Action item
Every line below from the one containing "Here, we are" through the one containing "Clearing floats is" must be transcribed exactly. Omit all lines outside that stretch.

Task data
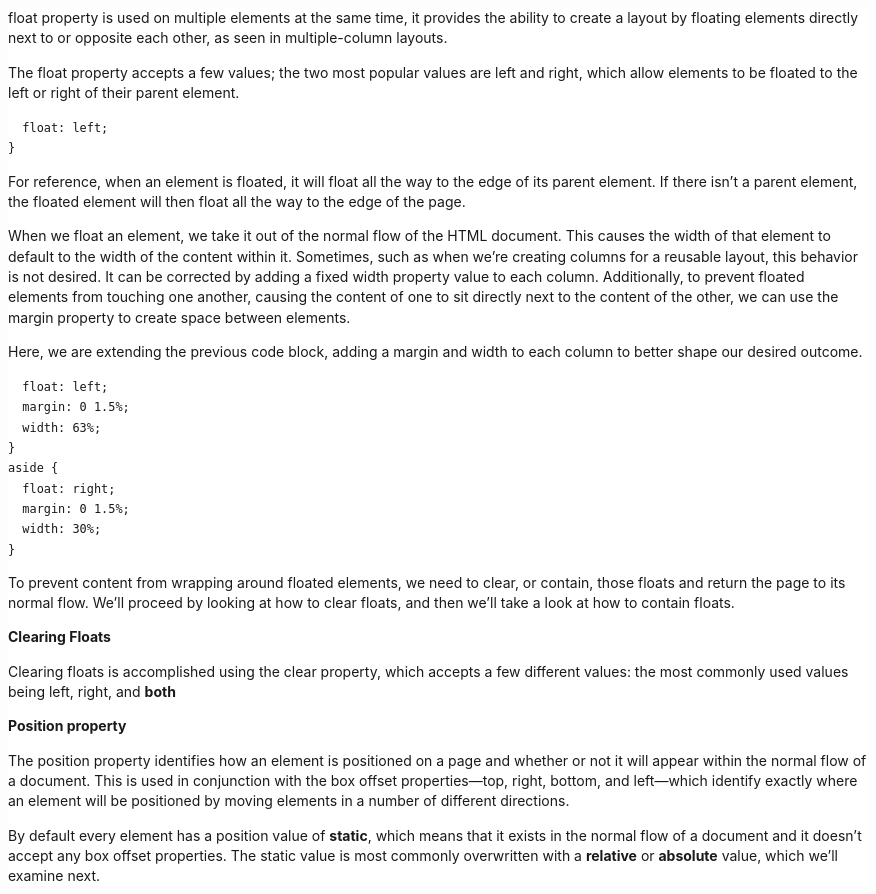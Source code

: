 float property is used on multiple elements at the same time, it provides the ability to create a layout by floating elements directly next to or opposite each other, as seen in multiple-column layouts.

The float property accepts a few values; the two most popular values are left and right, which allow elements to be floated to the left or right of their parent element.

```img {
  float: left;
}
```

For reference, when an element is floated, it will float all the way to the edge of its parent element. If there isn’t a parent element, the floated element will then float all the way to the edge of the page.

When we float an element, we take it out of the normal flow of the HTML document. This causes the width of that element to default to the width of the content within it. Sometimes, such as when we’re creating columns for a reusable layout, this behavior is not desired. It can be corrected by adding a fixed width property value to each column. Additionally, to prevent floated elements from touching one another, causing the content of one to sit directly next to the content of the other, we can use the margin property to create space between elements.

Here, we are extending the previous code block, adding a margin and width to each column to better shape our desired outcome.


```section {
  float: left;
  margin: 0 1.5%;
  width: 63%;
}
aside {
  float: right;
  margin: 0 1.5%;
  width: 30%;
}
```

To prevent content from wrapping around floated elements, we need to clear, or contain, those floats and return the page to its normal flow. We’ll proceed by looking at how to clear floats, and then we’ll take a look at how to contain floats.

**Clearing Floats**

Clearing floats is accomplished using the clear property, which accepts a few different values: the most commonly used values being left, right, and **both**


**Position property**

The position property identifies how an element is positioned on a page and whether or not it will appear within the normal flow of a document. This is used in conjunction with the box offset properties—top, right, bottom, and left—which identify exactly where an element will be positioned by moving elements in a number of different directions.

By default every element has a position value of **static**, which means that it exists in the normal flow of a document and it doesn’t accept any box offset properties. The static value is most commonly overwritten with a **relative** or **absolute** value, which we’ll examine next.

Answer area
Here, we are extending the previous code block, adding a margin and width to each column to better shape our desired outcome.


```section {
  float: left;
  margin: 0 1.5%;
  width: 63%;
}
aside {
  float: right;
  margin: 0 1.5%;
  width: 30%;
}
```

To prevent content from wrapping around floated elements, we need to clear, or contain, those floats and return the page to its normal flow. We’ll proceed by looking at how to clear floats, and then we’ll take a look at how to contain floats.

**Clearing Floats**

Clearing floats is accomplished using the clear property, which accepts a few different values: the most commonly used values being left, right, and **both**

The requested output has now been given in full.